§ Entries supplied:

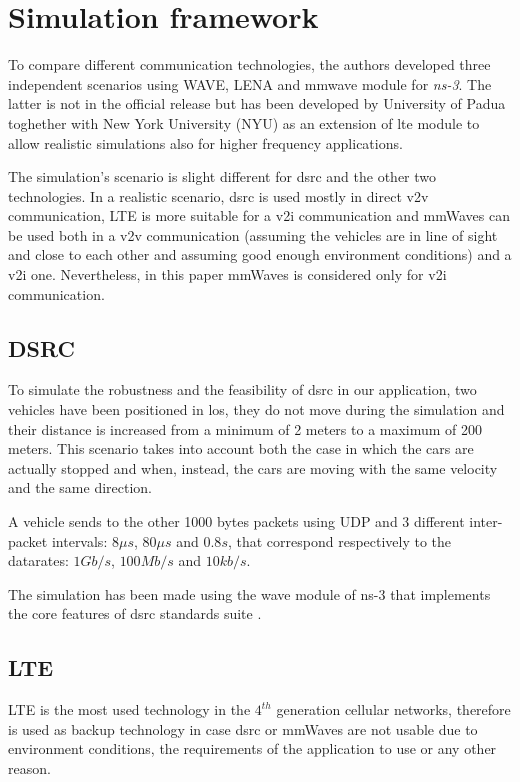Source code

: 
\section{Simulation framework}
\label{sec:simulation_framework}
To compare different communication technologies, the authors developed three independent scenarios using WAVE, LENA and mmwave module for \textit{ns-3}. The latter is not in the official release but has been developed by University of Padua toghether with New York University (NYU) as an extension of lte module to allow realistic simulations also for higher frequency applications. 

The simulation's scenario is slight different for \gls{dsrc} and the other two technologies. In a realistic scenario, \gls{dsrc} is used mostly in direct \gls{v2v} communication, LTE is more suitable for a \gls{v2i} communication and \gls{mmWaves} can be used both in a \gls{v2v} communication (assuming the vehicles are in line of sight and close to each other and assuming good enough environment conditions) and a \gls{v2i} one.
Nevertheless, in this paper \gls{mmWaves} is considered only for \gls{v2i} communication.

\subsection{DSRC}
\label{sec:dsrc_model}
To simulate the robustness and the feasibility of \gls{dsrc} in our application, two vehicles have been positioned in \gls{los}, they do not move during the simulation and their distance is increased from a minimum of 2 meters to a maximum of 200 meters. This scenario takes into account both the case in which the cars are actually stopped and when, instead, the cars are moving with the same velocity and the same direction.

A vehicle sends to the other 1000 bytes packets using UDP and 3 different inter-packet intervals: $8\mu s$, $80\mu s$ and $0.8s$, that correspond respectively to the datarates: $1Gb/s$, $100Mb/s$ and $10kb/s$.

The simulation has been made using the \gls{wave} module of ns-3 that implements the core features of \gls{dsrc} standards suite \cite{WAVEStandard}.

\subsection{LTE}
LTE is the most used technology in the $4^{th}$ generation cellular networks, therefore is used as backup technology in case \gls{dsrc} or \gls{mmWaves} are not usable due to environment conditions, the requirements of the application to use or any other reason.

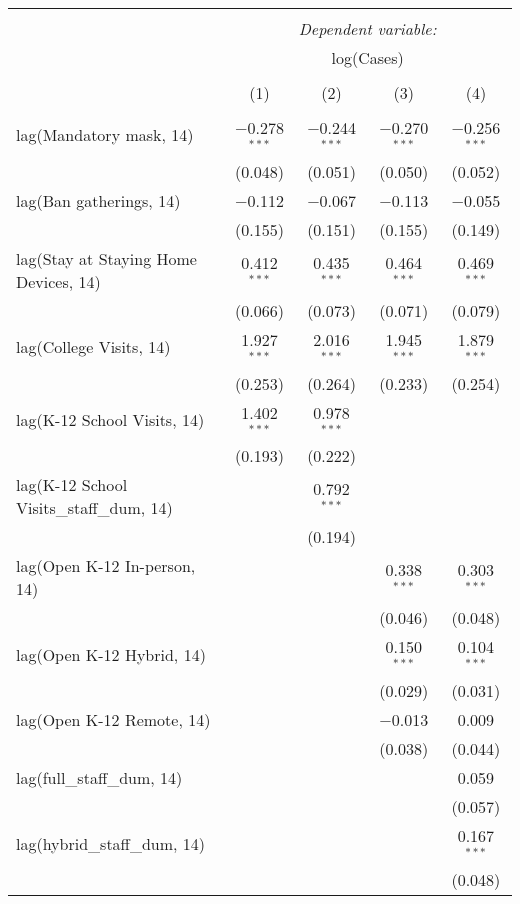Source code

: \begin{tabular}{@{\extracolsep{1pt}}lcccc} 
\\[-1.8ex]\hline 
\hline \\[-1.8ex] 
 & \multicolumn{4}{c}{\textit{Dependent variable:}} \\ 
\cline{2-5} 
 & \multicolumn{4}{c}{log(Cases)} \\ 
\\[-1.8ex] & (1) & (2) & (3) & (4)\\ 
\hline \\[-1.8ex] 
 lag(Mandatory mask, 14) & $-$0.278$^{***}$ & $-$0.244$^{***}$ & $-$0.270$^{***}$ & $-$0.256$^{***}$ \\ 
  & (0.048) & (0.051) & (0.050) & (0.052) \\ 
  lag(Ban gatherings, 14) & $-$0.112 & $-$0.067 & $-$0.113 & $-$0.055 \\ 
  & (0.155) & (0.151) & (0.155) & (0.149) \\ 
  lag(Stay at Staying Home Devices, 14) & 0.412$^{***}$ & 0.435$^{***}$ & 0.464$^{***}$ & 0.469$^{***}$ \\ 
  & (0.066) & (0.073) & (0.071) & (0.079) \\ 
  lag(College Visits, 14) & 1.927$^{***}$ & 2.016$^{***}$ & 1.945$^{***}$ & 1.879$^{***}$ \\ 
  & (0.253) & (0.264) & (0.233) & (0.254) \\ 
  lag(K-12 School Visits, 14) & 1.402$^{***}$ & 0.978$^{***}$ &  &  \\ 
  & (0.193) & (0.222) &  &  \\ 
  lag(K-12 School Visits\_staff\_dum, 14) &  & 0.792$^{***}$ &  &  \\ 
  &  & (0.194) &  &  \\ 
  lag(Open K-12 In-person, 14) &  &  & 0.338$^{***}$ & 0.303$^{***}$ \\ 
  &  &  & (0.046) & (0.048) \\ 
  lag(Open K-12 Hybrid, 14) &  &  & 0.150$^{***}$ & 0.104$^{***}$ \\ 
  &  &  & (0.029) & (0.031) \\ 
  lag(Open K-12 Remote, 14) &  &  & $-$0.013 & 0.009 \\ 
  &  &  & (0.038) & (0.044) \\ 
  lag(full\_staff\_dum, 14) &  &  &  & 0.059 \\ 
  &  &  &  & (0.057) \\ 
  lag(hybrid\_staff\_dum, 14) &  &  &  & 0.167$^{***}$ \\ 
  &  &  &  & (0.048) \\ 

\end{tabular}
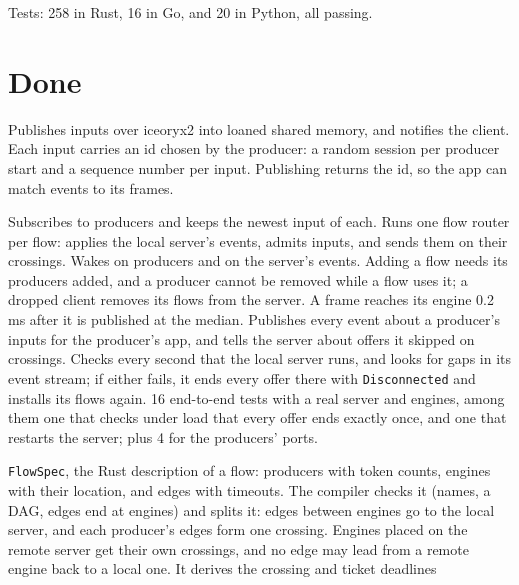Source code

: \documentclass[11pt]{article}
\newcommand{\code}[1]{\texttt{#1}}
\begin{document}
Tests: 258 in Rust, 16 in Go, and 20 in Python, all passing.

\section{Done}

\begin{description}[style=nextline, leftmargin=1.5em]
  \item[Producer (\code{producer.rs}, \code{envelope.rs})] Publishes inputs
        over iceoryx2 into loaned shared memory, and notifies the client. Each
        input carries an id chosen by the producer: a random session per
        producer start and a sequence number per input. Publishing returns
        the id, so the app can match events to its frames.
  \item[Client thread (\code{client.rs}, \code{client/worker.rs},
        \code{client/producers.rs})] Subscribes to producers and keeps the
        newest input of each. Runs one flow router per flow: applies the local
        server's events, admits inputs, and sends them on their crossings.
        Wakes on producers and on the server's events. Adding a flow needs its
        producers added, and a producer cannot be removed while a flow uses
        it; a dropped client removes its flows from the server. A frame
        reaches its engine 0.2\,ms after it is published at the median.
        Publishes every event about a producer's inputs for the producer's
        app, and tells the server about offers it skipped on crossings. Checks
        every second that the local server runs, and looks for gaps in its
        event stream; if either fails, it ends every offer there with
        \code{Disconnected} and installs its flows again. 16 end-to-end tests
        with a real server and engines, among them one that checks under load
        that every offer ends exactly once, and one that restarts the server;
        plus 4 for the producers' ports.
  \item[Flow spec and compiler (\code{spec.rs}, \code{client/compile.rs})]
        \code{FlowSpec}, the Rust description of a flow: producers with token
        counts, engines with their location, and edges with timeouts. The
        compiler checks it (names, a DAG, edges end at engines) and splits it:
        edges between engines go to the local server, and each producer's
        edges form one crossing. Engines placed on the remote server
        get their own crossings, and no edge may lead from a remote engine
        back to a local one. It derives the crossing and ticket deadlines

\end{description}
\end{document}
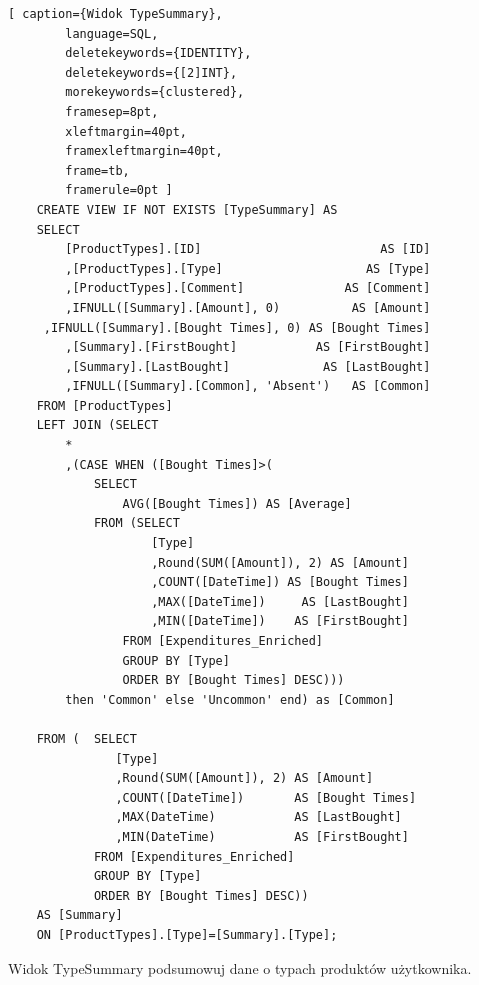 \documentclass[a4paper,10pt, twoside]{report}
\begin{document}
\begin{minipage}{\textwidth}
    \begin{lstlisting}[ caption={Widok TypeSummary},
        language=SQL,
        deletekeywords={IDENTITY},
        deletekeywords={[2]INT},
        morekeywords={clustered},
        framesep=8pt,
        xleftmargin=40pt,
        framexleftmargin=40pt,
        frame=tb,
        framerule=0pt ]
    CREATE VIEW IF NOT EXISTS [TypeSummary] AS
    SELECT
        [ProductTypes].[ID]                         AS [ID]
        ,[ProductTypes].[Type]                    AS [Type]
        ,[ProductTypes].[Comment]              AS [Comment]
        ,IFNULL([Summary].[Amount], 0)          AS [Amount]
     ,IFNULL([Summary].[Bought Times], 0) AS [Bought Times]
        ,[Summary].[FirstBought]           AS [FirstBought]
        ,[Summary].[LastBought]             AS [LastBought]
        ,IFNULL([Summary].[Common], 'Absent')   AS [Common]
    FROM [ProductTypes]
    LEFT JOIN (SELECT 
        *
        ,(CASE WHEN ([Bought Times]>(
            SELECT 
                AVG([Bought Times]) AS [Average] 
            FROM (SELECT
                    [Type]
                    ,Round(SUM([Amount]), 2) AS [Amount]
                    ,COUNT([DateTime]) AS [Bought Times]
                    ,MAX([DateTime])     AS [LastBought]
                    ,MIN([DateTime])    AS [FirstBought]
                FROM [Expenditures_Enriched]
                GROUP BY [Type]
                ORDER BY [Bought Times] DESC))) 
        then 'Common' else 'Uncommon' end) as [Common]
        
    FROM (	SELECT
               [Type]
               ,Round(SUM([Amount]), 2) AS [Amount]
               ,COUNT([DateTime])       AS [Bought Times]
               ,MAX(DateTime)           AS [LastBought]
               ,MIN(DateTime)           AS [FirstBought]
            FROM [Expenditures_Enriched]
            GROUP BY [Type]
            ORDER BY [Bought Times] DESC))
    AS [Summary]
    ON [ProductTypes].[Type]=[Summary].[Type];
    \end{lstlisting}
    {Widok TypeSummary podsumowuj dane o typach produktów użytkownika.}
    \end{minipage}
    
\end{document}
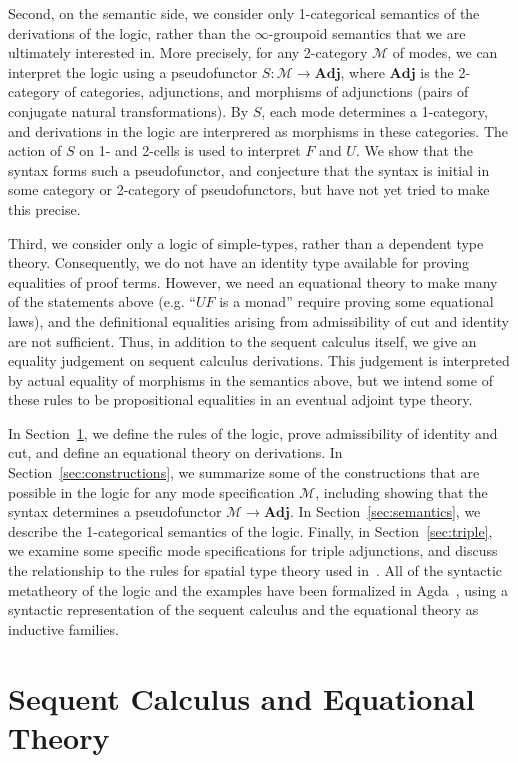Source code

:\documentclass{drl-common/llncs}
\newcommand{\M}{\ensuremath{\mathcal{M}}}
\newcommand{\Adj}{\textbf{Adj}}
\begin{document}
Second, on the semantic side, we consider only 1-categorical semantics
of the derivations of the logic, rather than the $\infty$-groupoid
semantics that we are ultimately interested in.  More precisely, for any
2-category \M\/ of modes, we can interpret the logic using a
pseudofunctor $S : \M \to \Adj$, where $\Adj$ is the 2-category of
categories, adjunctions, and morphisms of adjunctions (pairs of conjugate natural
transformations).  By $S$, each mode determines a 1-category, and
derivations in the logic are interprered as morphisms in these
categories.  The action of $S$ on 1- and 2-cells is used to interpret
$F$ and $U$.  We show that the syntax forms such a pseudofunctor, and
conjecture that the syntax is initial in some category or 2-category of
pseudofunctors, but have not yet tried to make this precise.

Third, we consider only a logic of simple-types, rather than a dependent
type theory.  Consequently, we do not have an identity type available
for proving equalities of proof terms.  However, we need an equational
theory to make many of the statements above (e.g. ``$UF$ is a monad''
require proving some equational laws), and the definitional equalities
arising from admissibility of cut and identity are not sufficient.
Thus, in addition to the sequent calculus itself, we give an equality
judgement on sequent calculus derivations.  This judgement is
interpreted by actual equality of morphisms in the semantics above, but
we intend some of these rules to be propositional equalities in an eventual
adjoint type theory.

In Section~\ref{sec:rules}, we define the rules of the logic, prove
admissibility of identity and cut, and define an equational theory on
derivations.  In Section~\ref{sec:constructions}, we summarize some of
the constructions that are possible in the logic for any mode
specification \M, including showing that the syntax determines a
pseudofunctor $\M \to \Adj$.  In Section~\ref{sec:semantics}, we
describe the 1-categorical semantics of the logic.  Finally, in
Section~\ref{sec:triple}, we examine some specific mode specifications
for triple adjunctions, and discuss the relationship to the rules for
spatial type theory used in~\citep{shulman15realcohesion}.  All of the
syntactic metatheory of the logic and the examples have been formalized
in Agda~\citep{norell07thesis}, using a syntactic representation of the
sequent calculus and the equational theory as inductive families.  

\section{Sequent Calculus and Equational Theory}
\label{sec:rules}
\end{document}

§ Work order:
Only this range is to be output: the line that contains "summarize some of" through the last line of the records above, both inclusive.

§ Expected answer:
derivations.  In Section~\ref{sec:constructions}, we summarize some of
the constructions that are possible in the logic for any mode
specification \M, including showing that the syntax determines a
pseudofunctor $\M \to \Adj$.  In Section~\ref{sec:semantics}, we
describe the 1-categorical semantics of the logic.  Finally, in
Section~\ref{sec:triple}, we examine some specific mode specifications
for triple adjunctions, and discuss the relationship to the rules for
spatial type theory used in~\citep{shulman15realcohesion}.  All of the
syntactic metatheory of the logic and the examples have been formalized
in Agda~\citep{norell07thesis}, using a syntactic representation of the
sequent calculus and the equational theory as inductive families.  

\section{Sequent Calculus and Equational Theory}
\label{sec:rules}
\end{document}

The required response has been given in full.